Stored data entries
******

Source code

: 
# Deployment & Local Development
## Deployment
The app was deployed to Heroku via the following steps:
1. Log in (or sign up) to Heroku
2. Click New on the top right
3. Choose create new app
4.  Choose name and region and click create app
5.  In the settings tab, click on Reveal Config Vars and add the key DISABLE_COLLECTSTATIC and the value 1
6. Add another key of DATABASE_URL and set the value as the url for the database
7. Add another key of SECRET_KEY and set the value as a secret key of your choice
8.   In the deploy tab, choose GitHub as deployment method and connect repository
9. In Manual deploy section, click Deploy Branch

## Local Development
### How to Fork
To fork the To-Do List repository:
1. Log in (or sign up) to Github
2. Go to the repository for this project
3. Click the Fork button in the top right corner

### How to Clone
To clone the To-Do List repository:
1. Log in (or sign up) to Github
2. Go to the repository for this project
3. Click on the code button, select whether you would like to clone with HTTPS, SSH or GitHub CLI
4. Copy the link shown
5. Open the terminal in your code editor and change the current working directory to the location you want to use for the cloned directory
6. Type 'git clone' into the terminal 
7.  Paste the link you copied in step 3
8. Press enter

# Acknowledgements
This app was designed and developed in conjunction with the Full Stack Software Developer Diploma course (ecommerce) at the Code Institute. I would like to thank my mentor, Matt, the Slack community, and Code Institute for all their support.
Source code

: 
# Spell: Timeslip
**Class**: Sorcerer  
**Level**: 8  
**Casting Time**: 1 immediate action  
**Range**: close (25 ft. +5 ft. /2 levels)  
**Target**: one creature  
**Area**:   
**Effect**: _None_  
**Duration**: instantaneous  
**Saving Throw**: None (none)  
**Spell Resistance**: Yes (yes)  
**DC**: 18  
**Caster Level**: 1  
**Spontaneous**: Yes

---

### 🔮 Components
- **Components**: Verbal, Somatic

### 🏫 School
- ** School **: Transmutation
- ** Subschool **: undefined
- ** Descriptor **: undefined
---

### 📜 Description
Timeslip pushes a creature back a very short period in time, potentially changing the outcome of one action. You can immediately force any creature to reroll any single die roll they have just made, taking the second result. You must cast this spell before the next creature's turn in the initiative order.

******

Task statement
Set out every record in full, exactly as given.

Response to this exercise
Source code

: 
# Deployment & Local Development
## Deployment
The app was deployed to Heroku via the following steps:
1. Log in (or sign up) to Heroku
2. Click New on the top right
3. Choose create new app
4.  Choose name and region and click create app
5.  In the settings tab, click on Reveal Config Vars and add the key DISABLE_COLLECTSTATIC and the value 1
6. Add another key of DATABASE_URL and set the value as the url for the database
7. Add another key of SECRET_KEY and set the value as a secret key of your choice
8.   In the deploy tab, choose GitHub as deployment method and connect repository
9. In Manual deploy section, click Deploy Branch

## Local Development
### How to Fork
To fork the To-Do List repository:
1. Log in (or sign up) to Github
2. Go to the repository for this project
3. Click the Fork button in the top right corner

### How to Clone
To clone the To-Do List repository:
1. Log in (or sign up) to Github
2. Go to the repository for this project
3. Click on the code button, select whether you would like to clone with HTTPS, SSH or GitHub CLI
4. Copy the link shown
5. Open the terminal in your code editor and change the current working directory to the location you want to use for the cloned directory
6. Type 'git clone' into the terminal 
7.  Paste the link you copied in step 3
8. Press enter

# Acknowledgements
This app was designed and developed in conjunction with the Full Stack Software Developer Diploma course (ecommerce) at the Code Institute. I would like to thank my mentor, Matt, the Slack community, and Code Institute for all their support.
Source code

: 
# Spell: Timeslip
**Class**: Sorcerer  
**Level**: 8  
**Casting Time**: 1 immediate action  
**Range**: close (25 ft. +5 ft. /2 levels)  
**Target**: one creature  
**Area**:   
**Effect**: _None_  
**Duration**: instantaneous  
**Saving Throw**: None (none)  
**Spell Resistance**: Yes (yes)  
**DC**: 18  
**Caster Level**: 1  
**Spontaneous**: Yes

---

### 🔮 Components
- **Components**: Verbal, Somatic

### 🏫 School
- ** School **: Transmutation
- ** Subschool **: undefined
- ** Descriptor **: undefined
---

### 📜 Description
Timeslip pushes a creature back a very short period in time, potentially changing the outcome of one action. You can immediately force any creature to reroll any single die roll they have just made, taking the second result. You must cast this spell before the next creature's turn in the initiative order.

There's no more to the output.